創業時には、事業形態の選択(法人または個人)に応じて、税務署をはじめとするお役所への各種届出が義務付けられています。
これらの届出は事業開始後、決められた期限内に行うことが必要で、遅れてしまうと不利益となるることがあります。例えば、原則として開業後2カ月以内に申請書を提出しないと「青色申告」の特典がうけられません。
◎ 事業形態(法人か個人か)の選択
創業者は、個人事業主として開業するか、法人(株式会社、合同会社など)を設立するかを選択します。それぞれの形態には、手続きの簡便さ、信用度、税金、責任の範囲などに違いがあります。
| 創業手続き | 信用度 | 税金 | 責任の範囲 | |
| 法人 | 個人に比べ、手間と費用がかかります。 | 一般的に個人よりも信用力が高く、大規模な事業展開や資金調達に有利です。 | 利益が多くなるほど、法人税が個人所得税よりも節税になる可能性があります。 なお赤字の年度でも、一定額の住民税(均等割り)の負担があります。 |
会社と個人の財産が分離され、有限責任となることが多いです。 |
| 個人 | 比較的簡便で費用も抑えられます。 | 法人に比べ信用力は低い傾向です。 | 事業所得が少ないうちは法人よりも税負担が少ないですが、所得が増えると税率が高くなる傾向があります。 所定のビジネス報酬(原稿料・コンサルタント報酬等)は税金天引き(源泉所得税)が必要となることがあります。 |
事業の成果は全て個人の財産と見なされ、無限責任となります。 |
◎ 税務署への主な届出と提出期限
事業を開始する際には、以下のような届出が必要です。
| 名称 | 内容 | 提出期限 |
| ・開業届 (個人事業の開業・廃業等届出書) |
個人事業主が事業を開始した際に提出します。 | 開業から1カ月以内 |
| ・法人設立届出書 | 法人を設立した際に提出します。 | 設立から1カ月以内 |
| ・青色申告承認申請書 | 青色申告をするために提出します。

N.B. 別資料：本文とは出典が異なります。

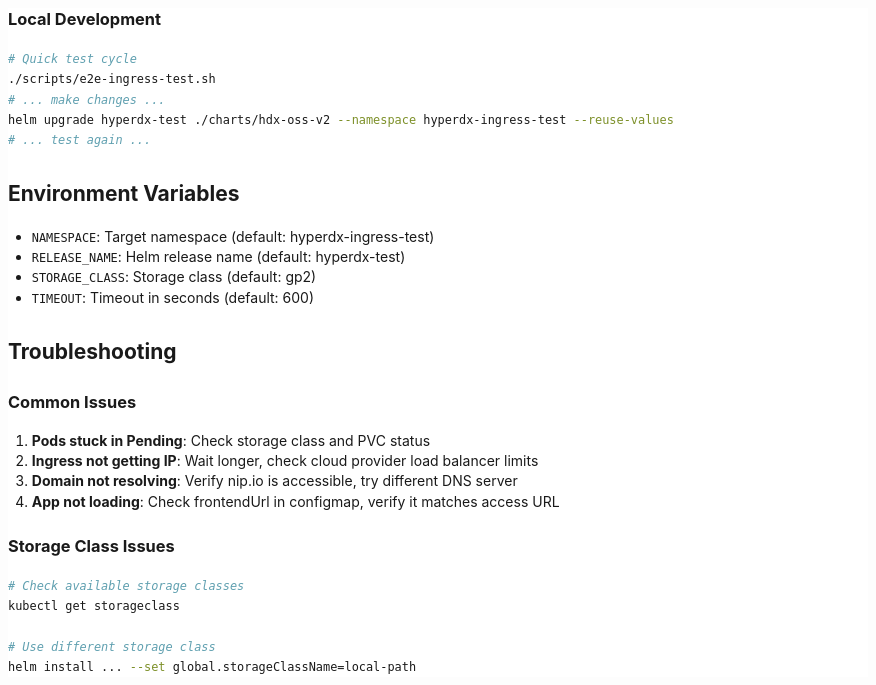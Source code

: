 ### Local Development
```bash
# Quick test cycle
./scripts/e2e-ingress-test.sh
# ... make changes ...
helm upgrade hyperdx-test ./charts/hdx-oss-v2 --namespace hyperdx-ingress-test --reuse-values
# ... test again ...
```

## Environment Variables

- `NAMESPACE`: Target namespace (default: hyperdx-ingress-test)
- `RELEASE_NAME`: Helm release name (default: hyperdx-test)
- `STORAGE_CLASS`: Storage class (default: gp2)
- `TIMEOUT`: Timeout in seconds (default: 600)

## Troubleshooting

### Common Issues

1. **Pods stuck in Pending**: Check storage class and PVC status
2. **Ingress not getting IP**: Wait longer, check cloud provider load balancer limits
3. **Domain not resolving**: Verify nip.io is accessible, try different DNS server
4. **App not loading**: Check frontendUrl in configmap, verify it matches access URL

### Storage Class Issues
```bash
# Check available storage classes
kubectl get storageclass

# Use different storage class
helm install ... --set global.storageClassName=local-path
```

税制上の優遇措置を受けるために重要です。 | 開業・設立から2カ月以内 (1/1~1/15までの個人開業の場合には、3/15まで) |
| ・給与支払事務所等の開設届出書 | 従業員を雇用し給与を支払う場合に提出します。 | 事務所開設日から1カ月以内 |
| ・源泉所得税の納期の特例の承認に関する申請書 | 給与を支払う従業員が常時10人未満の場合に、源泉所得税の納付を半年に一度にできる特例を受けるために提出します。 | 随時(原則として、提出した日の翌月に支払う給与等から適用されます) |
適切な時期に正確な届出を行うことで、税制上のメリットを享受し、将来的なトラブルを回避しましょう!
国税庁|個人が開業する場合
国税庁|新設法人の届出書類
◎ 各種書類の保存期間
日本における会社の創業者または経営者が保存すべき事業に関する書類は、さまざまな法律によって保存期間が定められていることがあります:
- 会計帳簿、請求書、領収書、契約書など:
- 会社法では10年間、法人税法や消費税法では7年間(欠損金繰越事業年度は10年間)の保存が義務付けられています。
最も長い10年間を目安に保存するのが安全です。
- 会社法では10年間、法人税法や消費税法では7年間(欠損金繰越事業年度は10年間)の保存が義務付けられています。
- 電子取引の取引情報(PDF形式の請求書、領収書など)
- 電子帳簿保存法に対応した形で、原則として7年間の保存が義務付けられています。
- 労働関連書類(労働者名簿・賃金台帳・雇入れ、解雇、退職に関する書類など)
- 労働基準法により3年間の保存が義務付けられています
- 社会保険関連書類:
- 健康保険法などにより2年間の保存が義務付けられています。
これらの保存期間は、あくまで法律で定められた最低限の期間です。
将来のトラブルや訴訟に備えるため、特に重要な契約書や許認可証などは、事業の存続期間にわたって保存しておくことも検討してください。
ご自身の会社の状況に合わせて、どの書類をどのくらいの期間保存すべきか、税理士や弁護士などの専門家にも相談することをお勧めします。